Research and development expenses increased to approximately $296,000 during the period as compared to approximately $106,000 reported for the first quarter of 2011. Substantially all of this increase was due to expenditures for our clinical research activities.
General and administrative expenses increased to approximately $1.23 million for the first quarter of 2012 as compared to approximately $0.72 million for the same period during 2011. This increase was principally a result of payroll and benefit increases, as well as other expenses associated with being a publicly traded company. As most of you know, first quarter is traditionally higher for public companies as a result of filing of the 10-K and the associated audit reports that come with the 10-K.
As we look forward into the future, first quarter and those general and administrative expenses are in a place where we hope that they will maintain as we increase our sales levels.

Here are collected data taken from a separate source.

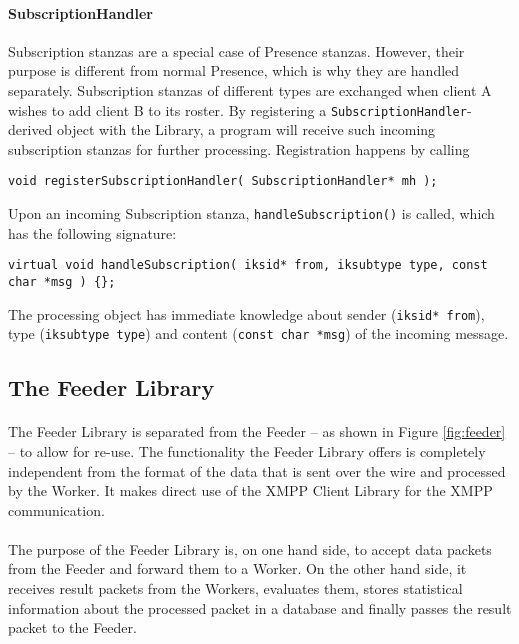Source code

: \paragraph{SubscriptionHandler}
Subscription stanzas are a special case of Presence stanzas. However, their purpose is different from normal Presence, which is why they are handled separately. Subscription stanzas of different types are exchanged when client A wishes to add client B to its roster. By registering a \texttt{SubscriptionHandler}-derived object with the Library, a program will receive such incoming subscription stanzas for further processing. Registration happens by calling
\begin{flushleft}
\texttt{void registerSubscriptionHandler( SubscriptionHandler* mh );}
\end{flushleft}
Upon an incoming Subscription stanza, \texttt{handleSubscription()} is called, which has the following signature:
\begin{flushleft}
\texttt{virtual void handleSubscription( iksid* from, iksubtype type, const char *msg ) \{\};}
\end{flushleft}
The processing object has immediate knowledge about sender (\texttt{iksid* from}), type (\texttt{iksubtype type}) and content (\texttt{const char *msg}) of the incoming message.


\subsection{The Feeder Library}
\label{sec:feederlib}
\paragraph{}
The Feeder Library is separated from the Feeder -- as shown in Figure \ref{fig:feeder} -- to allow for re-use. The functionality the Feeder Library offers is completely independent from the format of the data that is sent over the wire and processed by the Worker. It makes direct use of the XMPP Client Library for the XMPP communication.

\paragraph{}
The purpose of the Feeder Library is, on one hand side, to accept data packets from the Feeder and forward them to a Worker. On the other hand side, it receives result packets from the Workers, evaluates them, stores statistical information about the processed packet in a database and finally passes the result packet to the Feeder.


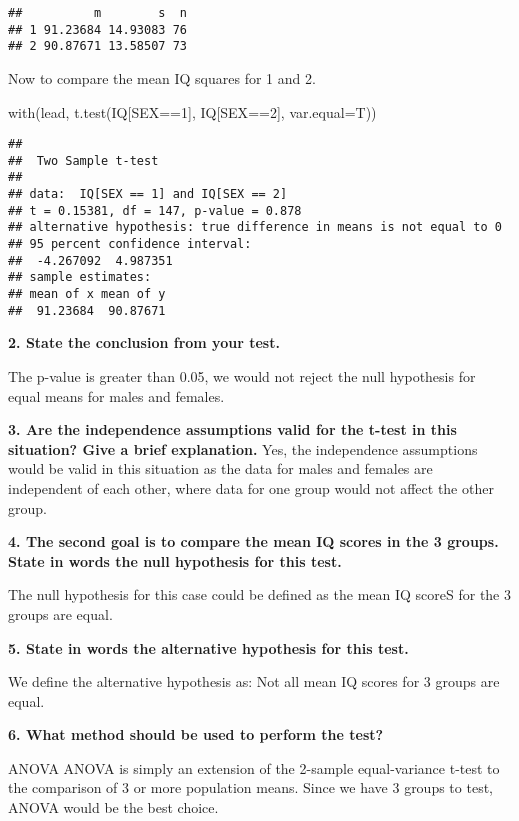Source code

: \documentclass[
]{article}
\newenvironment{Shaded}{\begin{snugshade}}{\end{snugshade}}
\newcommand{\AttributeTok}[1]{\textcolor[rgb]{0.77,0.63,0.00}{#1}}
\newcommand{\DecValTok}[1]{\textcolor[rgb]{0.00,0.00,0.81}{#1}}
\newcommand{\FunctionTok}[1]{\textcolor[rgb]{0.00,0.00,0.00}{#1}}
\newcommand{\NormalTok}[1]{#1}
\newcommand{\SpecialCharTok}[1]{\textcolor[rgb]{0.00,0.00,0.00}{#1}}
\begin{document}
\begin{verbatim}
##          m        s  n
## 1 91.23684 14.93083 76
## 2 90.87671 13.58507 73
\end{verbatim}

Now to compare the mean IQ squares for 1 and 2.

\begin{Shaded}
\begin{Highlighting}[]
\FunctionTok{with}\NormalTok{(lead, }\FunctionTok{t.test}\NormalTok{(IQ[SEX}\SpecialCharTok{==}\DecValTok{1}\NormalTok{], IQ[SEX}\SpecialCharTok{==}\DecValTok{2}\NormalTok{], }\AttributeTok{var.equal=}\NormalTok{T))}
\end{Highlighting}
\end{Shaded}

\begin{verbatim}
## 
##  Two Sample t-test
## 
## data:  IQ[SEX == 1] and IQ[SEX == 2]
## t = 0.15381, df = 147, p-value = 0.878
## alternative hypothesis: true difference in means is not equal to 0
## 95 percent confidence interval:
##  -4.267092  4.987351
## sample estimates:
## mean of x mean of y 
##  91.23684  90.87671
\end{verbatim}

\textbf{2. State the conclusion from your test.}

The p-value is greater than 0.05, we would not reject the null
hypothesis for equal means for males and females.

\textbf{3. Are the independence assumptions valid for the t-test in this
situation? Give a brief explanation.} Yes, the independence assumptions
would be valid in this situation as the data for males and females are
independent of each other, where data for one group would not affect the
other group.

\textbf{4. The second goal is to compare the mean IQ scores in the 3
groups. State in words the null hypothesis for this test.}

The null hypothesis for this case could be defined as the mean IQ scoreS
for the 3 groups are equal.

\textbf{5. State in words the alternative hypothesis for this test.}

We define the alternative hypothesis as: Not all mean IQ scores for 3
groups are equal.

\textbf{6. What method should be used to perform the test?}

ANOVA ANOVA is simply an extension of the 2-sample equal-variance t-test
to the comparison of 3 or more population means. Since we have 3 groups
to test, ANOVA would be the best choice.
\end{document}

The Company reported a net loss of $2.11 million or $0.19 per common share compared to a net loss of $2.3 million or $2.21 per common share reported during the same period in 2011. As of March 31, 2012, the Company had $5.6 million in cash and cash equivalents with $5 million in total debt outstanding.
At this time, I will turn it back to Karen.
Karen Zaderej - CEO
Thanks, Greg. I would now like to introduce our guests, Dr. Greg Buncke and Dr. Bauback Safa, both of the Buncke Clinic, the lead center for the RANGER study. Dr. Greg Buncke is a co-Director of the prestigious Buncke Clinic in San Francisco. The Buncke Clinic is an institute for plastic and reconstructive surgery, hand surgery and micro surgery and is a referral center for the most challenging plastic and micro surgery patients.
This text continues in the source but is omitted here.